La suerte volvió a sonreírle a esta muchacha la noche siguiente. El llamado característico a la puerta; el ritual amatorio desenfrenado, como de dos amantes en un momento alejados, pero reunidos nuevamente. He aquí lo que hubo ocurrido después, desde una óptica. Desde el otro punto de vista, cuando los cuerpos agotados, se decidieron por dar finalización a la jornada amatoria.

El desusado cliente miraba absorto a la prostituta más barata que había conseguido aquella noche. La querellante manera de expresarse. Sus ademanes, algunos rítmicos, y otros espasmódicos, le resultaron insoportables. Parecía que quisiera disculparse. Justificarse. Explicarse.  No pudiéndose contener ante tales algarabías absurdas, le asestó, encolerizado, una certera bofetada. El rostro de esfinge de la miserable y desafortunada criatura, se hizo añicos en migajas de arena movediza contra el suelo.

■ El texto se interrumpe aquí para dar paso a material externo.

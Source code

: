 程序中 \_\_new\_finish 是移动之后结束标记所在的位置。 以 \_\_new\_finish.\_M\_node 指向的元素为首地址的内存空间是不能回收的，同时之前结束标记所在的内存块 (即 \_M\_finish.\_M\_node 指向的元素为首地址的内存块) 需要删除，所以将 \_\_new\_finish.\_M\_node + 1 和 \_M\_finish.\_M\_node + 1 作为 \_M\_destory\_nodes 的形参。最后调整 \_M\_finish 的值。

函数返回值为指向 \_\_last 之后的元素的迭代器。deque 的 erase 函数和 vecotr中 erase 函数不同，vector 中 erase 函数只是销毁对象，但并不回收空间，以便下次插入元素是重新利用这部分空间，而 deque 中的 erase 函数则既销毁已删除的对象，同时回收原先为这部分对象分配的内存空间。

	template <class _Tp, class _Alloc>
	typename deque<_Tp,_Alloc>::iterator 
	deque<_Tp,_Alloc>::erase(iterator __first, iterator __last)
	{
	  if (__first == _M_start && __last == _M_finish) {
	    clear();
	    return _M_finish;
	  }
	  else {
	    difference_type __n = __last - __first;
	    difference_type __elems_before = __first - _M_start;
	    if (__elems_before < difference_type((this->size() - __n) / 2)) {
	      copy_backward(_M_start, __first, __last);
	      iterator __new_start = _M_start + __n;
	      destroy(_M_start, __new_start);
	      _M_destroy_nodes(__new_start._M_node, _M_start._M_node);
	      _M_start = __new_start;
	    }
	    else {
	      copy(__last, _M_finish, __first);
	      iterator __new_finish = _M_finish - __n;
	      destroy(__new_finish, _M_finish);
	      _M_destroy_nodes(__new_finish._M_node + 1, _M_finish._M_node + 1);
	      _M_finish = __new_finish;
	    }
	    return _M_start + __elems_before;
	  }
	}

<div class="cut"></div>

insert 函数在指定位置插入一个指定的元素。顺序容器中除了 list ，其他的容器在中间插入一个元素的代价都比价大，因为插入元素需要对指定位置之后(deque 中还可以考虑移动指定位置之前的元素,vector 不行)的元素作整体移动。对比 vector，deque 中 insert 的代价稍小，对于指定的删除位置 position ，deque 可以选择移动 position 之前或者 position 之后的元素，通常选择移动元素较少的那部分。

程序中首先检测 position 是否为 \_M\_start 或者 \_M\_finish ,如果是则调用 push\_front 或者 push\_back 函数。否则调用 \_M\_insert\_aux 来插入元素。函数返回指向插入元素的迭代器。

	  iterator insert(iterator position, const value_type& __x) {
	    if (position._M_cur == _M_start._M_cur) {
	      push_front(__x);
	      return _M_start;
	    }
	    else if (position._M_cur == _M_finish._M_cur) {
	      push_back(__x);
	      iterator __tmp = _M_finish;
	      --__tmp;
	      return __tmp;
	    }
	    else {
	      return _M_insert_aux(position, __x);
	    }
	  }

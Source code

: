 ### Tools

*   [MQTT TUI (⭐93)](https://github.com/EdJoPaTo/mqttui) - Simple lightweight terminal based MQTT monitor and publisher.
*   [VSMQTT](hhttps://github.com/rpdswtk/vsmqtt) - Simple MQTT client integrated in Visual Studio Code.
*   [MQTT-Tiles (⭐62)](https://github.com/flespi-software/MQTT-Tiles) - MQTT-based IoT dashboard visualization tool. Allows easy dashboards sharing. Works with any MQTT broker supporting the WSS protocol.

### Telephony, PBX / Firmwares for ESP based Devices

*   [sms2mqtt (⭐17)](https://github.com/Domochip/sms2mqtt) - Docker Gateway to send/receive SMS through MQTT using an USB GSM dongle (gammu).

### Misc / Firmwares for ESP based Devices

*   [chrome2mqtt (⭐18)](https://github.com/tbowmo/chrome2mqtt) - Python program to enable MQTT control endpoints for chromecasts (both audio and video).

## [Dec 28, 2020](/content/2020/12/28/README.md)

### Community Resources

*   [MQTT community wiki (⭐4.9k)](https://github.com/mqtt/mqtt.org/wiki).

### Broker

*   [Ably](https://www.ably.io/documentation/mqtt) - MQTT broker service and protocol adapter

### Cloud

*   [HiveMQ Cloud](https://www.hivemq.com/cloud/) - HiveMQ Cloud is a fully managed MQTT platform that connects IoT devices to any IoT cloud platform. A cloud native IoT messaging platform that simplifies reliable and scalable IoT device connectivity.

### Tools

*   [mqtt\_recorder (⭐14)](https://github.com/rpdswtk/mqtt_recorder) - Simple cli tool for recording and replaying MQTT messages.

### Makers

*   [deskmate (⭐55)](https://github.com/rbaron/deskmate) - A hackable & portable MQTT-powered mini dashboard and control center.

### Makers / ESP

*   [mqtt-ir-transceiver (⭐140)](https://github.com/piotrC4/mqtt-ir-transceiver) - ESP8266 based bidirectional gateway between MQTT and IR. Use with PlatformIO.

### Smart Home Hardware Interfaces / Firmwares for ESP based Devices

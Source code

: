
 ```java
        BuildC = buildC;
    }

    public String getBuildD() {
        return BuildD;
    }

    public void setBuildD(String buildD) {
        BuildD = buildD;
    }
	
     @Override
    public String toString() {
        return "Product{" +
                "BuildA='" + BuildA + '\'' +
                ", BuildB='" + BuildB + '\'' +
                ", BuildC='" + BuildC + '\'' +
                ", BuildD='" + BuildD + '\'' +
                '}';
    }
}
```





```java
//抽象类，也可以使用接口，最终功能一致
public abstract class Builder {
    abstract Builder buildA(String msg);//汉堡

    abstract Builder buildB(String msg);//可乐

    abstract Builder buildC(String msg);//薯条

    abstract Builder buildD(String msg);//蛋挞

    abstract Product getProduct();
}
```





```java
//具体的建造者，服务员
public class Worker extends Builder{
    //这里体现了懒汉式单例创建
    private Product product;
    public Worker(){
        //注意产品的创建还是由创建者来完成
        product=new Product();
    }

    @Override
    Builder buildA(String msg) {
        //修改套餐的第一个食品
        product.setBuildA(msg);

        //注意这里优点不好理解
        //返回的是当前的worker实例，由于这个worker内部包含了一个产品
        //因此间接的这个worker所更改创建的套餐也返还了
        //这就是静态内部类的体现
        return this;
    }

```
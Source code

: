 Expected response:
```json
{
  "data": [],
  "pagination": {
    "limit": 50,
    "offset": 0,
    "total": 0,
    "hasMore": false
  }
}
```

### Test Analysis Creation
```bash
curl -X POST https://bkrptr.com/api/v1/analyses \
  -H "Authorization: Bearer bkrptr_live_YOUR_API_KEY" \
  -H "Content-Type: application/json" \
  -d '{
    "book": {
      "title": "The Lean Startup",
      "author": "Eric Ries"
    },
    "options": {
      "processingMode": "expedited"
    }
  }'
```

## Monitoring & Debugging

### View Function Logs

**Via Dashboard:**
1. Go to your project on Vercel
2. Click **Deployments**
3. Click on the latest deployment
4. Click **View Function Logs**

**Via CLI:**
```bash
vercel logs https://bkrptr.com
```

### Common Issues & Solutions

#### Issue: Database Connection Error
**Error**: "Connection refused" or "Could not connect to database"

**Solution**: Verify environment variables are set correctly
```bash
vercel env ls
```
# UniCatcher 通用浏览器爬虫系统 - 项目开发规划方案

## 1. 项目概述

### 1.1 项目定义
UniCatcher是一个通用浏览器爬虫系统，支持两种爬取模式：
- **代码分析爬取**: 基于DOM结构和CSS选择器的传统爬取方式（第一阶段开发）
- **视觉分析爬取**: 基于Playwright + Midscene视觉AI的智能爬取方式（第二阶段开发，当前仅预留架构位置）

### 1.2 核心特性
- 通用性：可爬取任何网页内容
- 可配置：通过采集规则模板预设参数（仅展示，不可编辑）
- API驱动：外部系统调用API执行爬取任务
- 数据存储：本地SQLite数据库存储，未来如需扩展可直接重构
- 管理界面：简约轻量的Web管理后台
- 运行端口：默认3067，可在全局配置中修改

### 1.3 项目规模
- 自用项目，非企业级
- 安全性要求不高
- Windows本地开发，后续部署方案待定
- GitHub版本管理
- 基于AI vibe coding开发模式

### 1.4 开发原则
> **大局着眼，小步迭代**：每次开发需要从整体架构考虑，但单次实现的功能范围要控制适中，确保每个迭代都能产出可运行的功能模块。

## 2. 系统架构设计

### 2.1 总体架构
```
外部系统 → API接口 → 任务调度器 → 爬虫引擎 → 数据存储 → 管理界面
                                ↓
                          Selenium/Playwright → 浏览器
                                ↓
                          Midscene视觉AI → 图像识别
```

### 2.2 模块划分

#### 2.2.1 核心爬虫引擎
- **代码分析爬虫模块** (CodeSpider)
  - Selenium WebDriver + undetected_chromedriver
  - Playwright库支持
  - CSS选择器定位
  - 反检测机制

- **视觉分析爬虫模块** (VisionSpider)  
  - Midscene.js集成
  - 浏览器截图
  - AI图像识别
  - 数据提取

- ¡Cállate perra! ¿De qué mierda estás hablando? ¿Quién carajos es ese oficial? ¡Deja de decir estupideces como una chiflada!

Todo tipo de injurias retumbaban entre las paredes de la pequeñísima habitación. Las fuertes pisoteadas de unos zapatos de hombre se habían tornado más violentas. Golpe tras golpe, las bofetadas se convirtieron en mortales puñetazos de desesperanza. El amasijo de carne, que otrora fuera una mujer retacona y morena, atinaba a cubrirse a medias en un charco de sangre y lágrimas.

Los alaridos demudados de los otros clientes y prostitutas, que guarecían en el resto de las habitaciones, no dejaron de oírse hasta que el escrudiñado hombre hubo bajado la escalera al bar. Pidió una cerveza y otra prostituta. Una que fuera muda.